## Assignment
Please restate, word for word, the lines below that begin at the one with "Ethernet peripherals as" and end at the one with "target audience.". Leave out all other lines.

## Stored dataset items

•••••

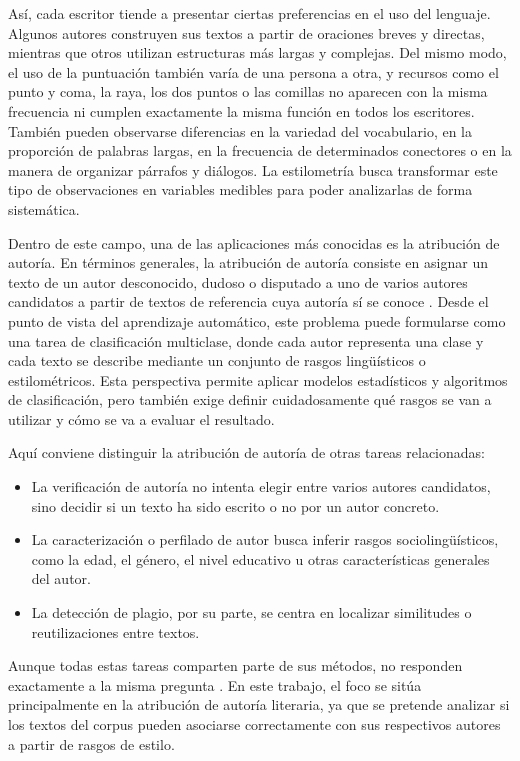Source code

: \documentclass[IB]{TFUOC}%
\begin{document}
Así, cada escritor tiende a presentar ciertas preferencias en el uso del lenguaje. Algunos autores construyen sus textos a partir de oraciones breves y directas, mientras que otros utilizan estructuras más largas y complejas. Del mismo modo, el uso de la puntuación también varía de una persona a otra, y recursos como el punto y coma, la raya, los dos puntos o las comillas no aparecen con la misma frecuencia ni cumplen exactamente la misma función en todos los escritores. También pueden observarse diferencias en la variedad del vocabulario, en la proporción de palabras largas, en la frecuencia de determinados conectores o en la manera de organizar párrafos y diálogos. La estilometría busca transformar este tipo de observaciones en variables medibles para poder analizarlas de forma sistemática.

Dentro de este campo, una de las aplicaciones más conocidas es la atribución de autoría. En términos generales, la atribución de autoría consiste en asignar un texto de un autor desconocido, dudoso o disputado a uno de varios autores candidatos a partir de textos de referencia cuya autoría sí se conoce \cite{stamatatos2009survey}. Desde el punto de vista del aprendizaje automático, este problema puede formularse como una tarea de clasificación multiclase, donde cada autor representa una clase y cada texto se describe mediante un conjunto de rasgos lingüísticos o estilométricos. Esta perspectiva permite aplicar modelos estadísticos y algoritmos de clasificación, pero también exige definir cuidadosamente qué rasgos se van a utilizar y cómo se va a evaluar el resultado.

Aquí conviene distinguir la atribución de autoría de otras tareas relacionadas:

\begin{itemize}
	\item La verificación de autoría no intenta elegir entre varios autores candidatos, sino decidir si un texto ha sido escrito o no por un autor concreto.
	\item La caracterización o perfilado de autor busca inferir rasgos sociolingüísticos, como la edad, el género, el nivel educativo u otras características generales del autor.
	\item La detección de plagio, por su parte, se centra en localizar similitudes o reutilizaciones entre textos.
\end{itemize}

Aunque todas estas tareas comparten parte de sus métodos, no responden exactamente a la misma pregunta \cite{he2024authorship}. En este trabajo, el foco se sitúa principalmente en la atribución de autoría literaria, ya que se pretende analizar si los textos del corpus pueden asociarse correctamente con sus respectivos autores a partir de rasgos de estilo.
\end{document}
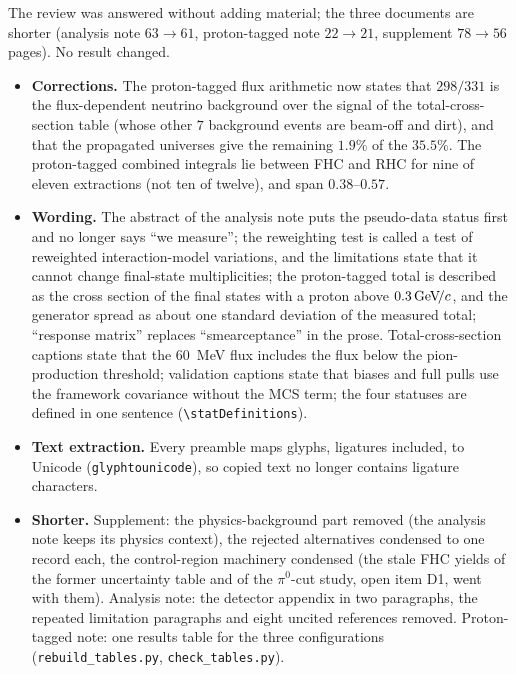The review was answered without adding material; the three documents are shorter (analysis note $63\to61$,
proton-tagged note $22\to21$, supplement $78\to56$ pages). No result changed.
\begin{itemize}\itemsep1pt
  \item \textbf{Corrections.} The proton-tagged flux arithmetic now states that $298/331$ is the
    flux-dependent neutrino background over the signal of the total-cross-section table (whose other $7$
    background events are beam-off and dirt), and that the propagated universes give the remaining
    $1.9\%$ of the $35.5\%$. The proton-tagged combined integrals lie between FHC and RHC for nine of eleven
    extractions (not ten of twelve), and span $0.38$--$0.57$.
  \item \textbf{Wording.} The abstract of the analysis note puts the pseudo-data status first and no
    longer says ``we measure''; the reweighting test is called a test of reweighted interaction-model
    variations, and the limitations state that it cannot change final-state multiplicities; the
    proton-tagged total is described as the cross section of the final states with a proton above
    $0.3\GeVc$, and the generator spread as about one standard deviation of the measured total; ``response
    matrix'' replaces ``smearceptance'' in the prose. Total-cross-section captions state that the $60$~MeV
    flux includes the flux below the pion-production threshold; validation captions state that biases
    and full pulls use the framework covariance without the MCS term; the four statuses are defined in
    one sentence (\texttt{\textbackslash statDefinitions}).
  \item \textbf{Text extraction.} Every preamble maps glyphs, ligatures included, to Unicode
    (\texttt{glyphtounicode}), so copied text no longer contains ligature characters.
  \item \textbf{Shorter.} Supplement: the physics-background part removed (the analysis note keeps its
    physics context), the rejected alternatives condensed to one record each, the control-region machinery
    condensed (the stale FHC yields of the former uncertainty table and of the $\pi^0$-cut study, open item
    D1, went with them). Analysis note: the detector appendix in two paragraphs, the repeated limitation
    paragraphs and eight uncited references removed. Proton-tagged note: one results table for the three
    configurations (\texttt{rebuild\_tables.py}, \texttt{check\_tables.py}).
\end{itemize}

•••••

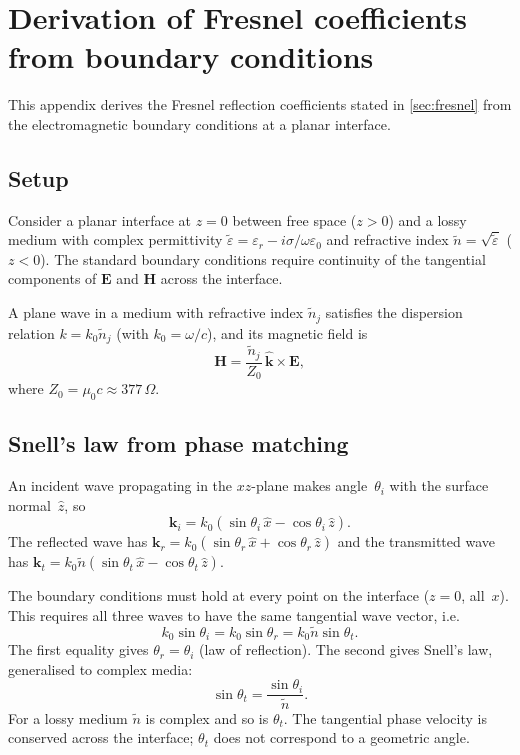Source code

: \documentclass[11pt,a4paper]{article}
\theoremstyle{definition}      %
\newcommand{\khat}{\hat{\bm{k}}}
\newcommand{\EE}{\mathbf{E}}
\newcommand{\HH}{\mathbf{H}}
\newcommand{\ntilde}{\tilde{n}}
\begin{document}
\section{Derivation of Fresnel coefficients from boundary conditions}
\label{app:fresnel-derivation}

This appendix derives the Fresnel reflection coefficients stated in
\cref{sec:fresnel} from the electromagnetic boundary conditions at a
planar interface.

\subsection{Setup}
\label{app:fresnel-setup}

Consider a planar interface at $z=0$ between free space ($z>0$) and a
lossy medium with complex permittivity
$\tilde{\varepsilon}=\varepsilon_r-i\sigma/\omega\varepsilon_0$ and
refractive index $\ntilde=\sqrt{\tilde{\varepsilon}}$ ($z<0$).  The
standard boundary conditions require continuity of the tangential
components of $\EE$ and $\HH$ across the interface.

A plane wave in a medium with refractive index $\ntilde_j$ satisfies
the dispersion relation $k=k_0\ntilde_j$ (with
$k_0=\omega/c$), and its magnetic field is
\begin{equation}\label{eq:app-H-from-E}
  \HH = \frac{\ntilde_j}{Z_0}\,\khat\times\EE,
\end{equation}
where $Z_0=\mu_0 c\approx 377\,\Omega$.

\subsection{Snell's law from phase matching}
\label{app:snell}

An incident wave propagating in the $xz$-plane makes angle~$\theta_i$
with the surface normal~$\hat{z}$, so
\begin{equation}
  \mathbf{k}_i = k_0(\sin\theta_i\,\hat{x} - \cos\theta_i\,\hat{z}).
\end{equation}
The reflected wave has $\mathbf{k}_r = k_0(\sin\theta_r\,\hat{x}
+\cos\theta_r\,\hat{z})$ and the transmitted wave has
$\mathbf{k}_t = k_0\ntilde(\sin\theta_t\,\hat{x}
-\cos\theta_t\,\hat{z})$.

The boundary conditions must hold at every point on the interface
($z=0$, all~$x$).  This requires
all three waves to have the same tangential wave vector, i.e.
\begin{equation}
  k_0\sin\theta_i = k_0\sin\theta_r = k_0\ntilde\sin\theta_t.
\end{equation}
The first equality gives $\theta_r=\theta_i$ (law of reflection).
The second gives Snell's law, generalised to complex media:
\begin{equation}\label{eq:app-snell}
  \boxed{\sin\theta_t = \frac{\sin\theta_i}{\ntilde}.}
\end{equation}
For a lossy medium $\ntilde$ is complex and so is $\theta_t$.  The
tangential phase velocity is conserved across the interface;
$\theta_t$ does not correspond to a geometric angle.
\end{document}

•••••

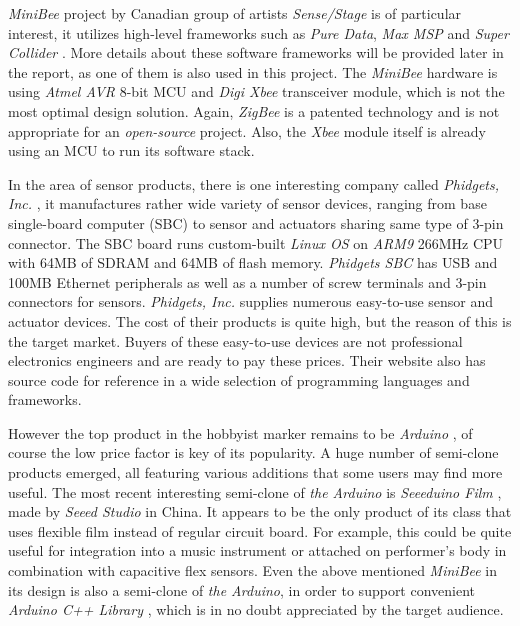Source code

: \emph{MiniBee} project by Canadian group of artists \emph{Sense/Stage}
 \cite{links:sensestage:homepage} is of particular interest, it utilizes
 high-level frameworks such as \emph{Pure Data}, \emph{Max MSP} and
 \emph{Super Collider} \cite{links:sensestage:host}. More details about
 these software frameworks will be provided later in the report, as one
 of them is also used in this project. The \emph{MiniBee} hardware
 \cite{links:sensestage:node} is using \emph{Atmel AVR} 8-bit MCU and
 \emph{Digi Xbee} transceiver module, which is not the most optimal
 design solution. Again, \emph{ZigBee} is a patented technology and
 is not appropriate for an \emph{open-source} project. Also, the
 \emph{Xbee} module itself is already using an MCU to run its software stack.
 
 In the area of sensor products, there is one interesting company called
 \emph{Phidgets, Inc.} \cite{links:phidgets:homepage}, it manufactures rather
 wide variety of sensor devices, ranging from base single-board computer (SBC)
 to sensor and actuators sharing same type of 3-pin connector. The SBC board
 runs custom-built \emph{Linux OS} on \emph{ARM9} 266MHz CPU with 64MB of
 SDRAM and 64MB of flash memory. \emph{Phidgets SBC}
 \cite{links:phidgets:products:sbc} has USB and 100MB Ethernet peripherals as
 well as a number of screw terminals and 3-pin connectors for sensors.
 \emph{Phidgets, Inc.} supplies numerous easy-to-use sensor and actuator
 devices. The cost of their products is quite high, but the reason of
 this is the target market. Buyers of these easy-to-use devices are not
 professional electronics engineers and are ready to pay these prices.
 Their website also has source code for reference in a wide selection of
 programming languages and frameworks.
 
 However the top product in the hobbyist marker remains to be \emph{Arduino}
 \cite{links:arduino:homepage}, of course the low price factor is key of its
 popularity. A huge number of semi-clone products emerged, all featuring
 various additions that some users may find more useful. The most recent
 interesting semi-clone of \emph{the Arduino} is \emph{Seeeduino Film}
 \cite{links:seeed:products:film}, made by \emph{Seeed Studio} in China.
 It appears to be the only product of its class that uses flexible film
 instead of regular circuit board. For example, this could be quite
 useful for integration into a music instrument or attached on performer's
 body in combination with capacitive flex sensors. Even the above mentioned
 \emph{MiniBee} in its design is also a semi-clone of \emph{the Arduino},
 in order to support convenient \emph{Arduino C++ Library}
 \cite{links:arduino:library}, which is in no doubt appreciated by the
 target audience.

•••••

## Written response
 \cite{links:phidgets:products:sbc} has USB and 100MB Ethernet peripherals as
 well as a number of screw terminals and 3-pin connectors for sensors.
 \emph{Phidgets, Inc.} supplies numerous easy-to-use sensor and actuator
 devices. The cost of their products is quite high, but the reason of
 this is the target market. Buyers of these easy-to-use devices are not
 professional electronics engineers and are ready to pay these prices.
 Their website also has source code for reference in a wide selection of
 programming languages and frameworks.
 
 However the top product in the hobbyist marker remains to be \emph{Arduino}
 \cite{links:arduino:homepage}, of course the low price factor is key of its
 popularity. A huge number of semi-clone products emerged, all featuring
 various additions that some users may find more useful. The most recent
 interesting semi-clone of \emph{the Arduino} is \emph{Seeeduino Film}
 \cite{links:seeed:products:film}, made by \emph{Seeed Studio} in China.
 It appears to be the only product of its class that uses flexible film
 instead of regular circuit board. For example, this could be quite
 useful for integration into a music instrument or attached on performer's
 body in combination with capacitive flex sensors. Even the above mentioned
 \emph{MiniBee} in its design is also a semi-clone of \emph{the Arduino},
 in order to support convenient \emph{Arduino C++ Library}
 \cite{links:arduino:library}, which is in no doubt appreciated by the
 target audience.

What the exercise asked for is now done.